I giornali sportivi sono sicuri: non si è ambientato. Altri gridano al bidone. Forse, la verità risiede altrove. «Per me era una spia», dirà senza esitazioni Boniperti. Gli fa eco Tavella. «Singolare che il suo arrivo coincida con l’ascesa dell’Avvocato alla guida della azienda e della Juve». Di certo, il contesto storico italiano non può che favorire questa ipotesi. Una giovane repubblica, guardata con diffidenza sia dagli Alleati che dai Paesi dell’Est. Lembo di frontiera perfetto per scorribande di agenti segreti, militari, mercenari. Per qualcuno, il ventre molle dell’Occidente. «Comparso misteriosamente altrettanto misteriosamente l’anno dopo sparì», conclude Boniperti, il quale aggiunge un particolare oscuro.
«Ogni volta che mi recavo in Cecoslovacchia e chiedevo di lui, nessuno mi rispondeva». La reazione degli interpellati era sospettosa e vaga. Come se nascondessero un passato torbido, desiderosi di dimenticarlo.
Chi era Jan Arpas? È davvero esistito? Oppure era solamente l’identità di un infiltrato sotto copertura? A distanza di decenni, la domanda non ha ancora una risposta precisa. Le memorie storiche del tifo Slovan, che bazzicano attorno al Tehelné Pole, lo stadio dei campioni in carica, raccontano che fosse finito a fare il taxista ai ricchi della città. Il governo locale ha messo a disposizione un database, dove si possono rintracciare sia le persone spiate che le spie vere e proprie. Spesso, si trattava di semplici cittadini, di cui l’apparato si serviva. Ma neanche lì, tra migliaia di identità, appare il nome di quell’indecifrabile giocatore.
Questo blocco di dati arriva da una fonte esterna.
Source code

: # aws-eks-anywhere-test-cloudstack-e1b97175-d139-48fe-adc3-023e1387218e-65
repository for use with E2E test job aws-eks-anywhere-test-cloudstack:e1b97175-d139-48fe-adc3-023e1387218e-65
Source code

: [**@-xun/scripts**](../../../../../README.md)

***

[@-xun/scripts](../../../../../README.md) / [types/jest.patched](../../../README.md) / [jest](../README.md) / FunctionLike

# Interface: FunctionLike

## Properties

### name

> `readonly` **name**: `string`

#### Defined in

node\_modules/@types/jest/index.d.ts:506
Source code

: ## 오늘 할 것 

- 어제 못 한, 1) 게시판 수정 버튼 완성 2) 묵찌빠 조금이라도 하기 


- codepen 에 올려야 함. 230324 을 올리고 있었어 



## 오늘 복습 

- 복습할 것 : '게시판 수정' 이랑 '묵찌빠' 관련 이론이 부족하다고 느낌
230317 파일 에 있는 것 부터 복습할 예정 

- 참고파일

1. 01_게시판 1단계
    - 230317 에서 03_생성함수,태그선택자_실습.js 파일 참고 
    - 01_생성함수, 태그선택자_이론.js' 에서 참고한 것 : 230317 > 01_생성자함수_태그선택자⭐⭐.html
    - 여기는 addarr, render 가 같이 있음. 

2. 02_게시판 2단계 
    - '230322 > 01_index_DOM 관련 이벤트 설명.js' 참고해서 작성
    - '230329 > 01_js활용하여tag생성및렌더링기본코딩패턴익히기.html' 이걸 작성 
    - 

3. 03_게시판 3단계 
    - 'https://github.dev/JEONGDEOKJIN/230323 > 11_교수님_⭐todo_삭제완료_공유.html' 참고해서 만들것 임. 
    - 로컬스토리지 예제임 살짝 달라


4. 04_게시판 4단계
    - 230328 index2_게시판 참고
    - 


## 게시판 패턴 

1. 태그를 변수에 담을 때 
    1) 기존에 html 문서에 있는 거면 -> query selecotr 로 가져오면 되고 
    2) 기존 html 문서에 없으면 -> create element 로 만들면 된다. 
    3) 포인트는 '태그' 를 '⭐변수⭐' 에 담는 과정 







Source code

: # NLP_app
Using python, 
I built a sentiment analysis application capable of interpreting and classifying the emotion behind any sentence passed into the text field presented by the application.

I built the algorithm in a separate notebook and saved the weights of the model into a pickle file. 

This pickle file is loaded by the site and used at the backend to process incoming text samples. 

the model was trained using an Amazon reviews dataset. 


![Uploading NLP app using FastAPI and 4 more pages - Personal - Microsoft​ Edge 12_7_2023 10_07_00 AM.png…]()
La Slovacchia del Terzo Millennio, in ambito pallonaro, vive di sporadiche emozioni. Sudafrica 2010, Marek Hamsik e poco altro. I giovani crescono a pane e hockey, i più anziani sono fermi all’impresa del ‘76. Del lungo periodo socialista, fatto di paure, rivoluzioni annegate nel sangue e fughe mal riuscite, il football non rappresenta che uno spicchio troppo esiguo per indagare nel profondo. Di Jan Arpas resta la tomba, al Martinsky Cintorin. Anonima, uguale alle altre centinaia che le stanno attorno. Il nome, le date, null’altro. A oltre cent’anni dalla sua nascita, il mistero Jan Arpas resta un caso irrisolto. Un piccolo giallo mitteleuropeo. Dove i confini tra la realtà e il verosimile, restano opachi e confusi. D’altronde, come diceva un Kevin Spacey da Oscar nel finale cult de “I Soliti Sospetti”:«La beffa più grande del Diavolo è stata quella di far credere al mondo che lui non esiste. E come niente…sparisce».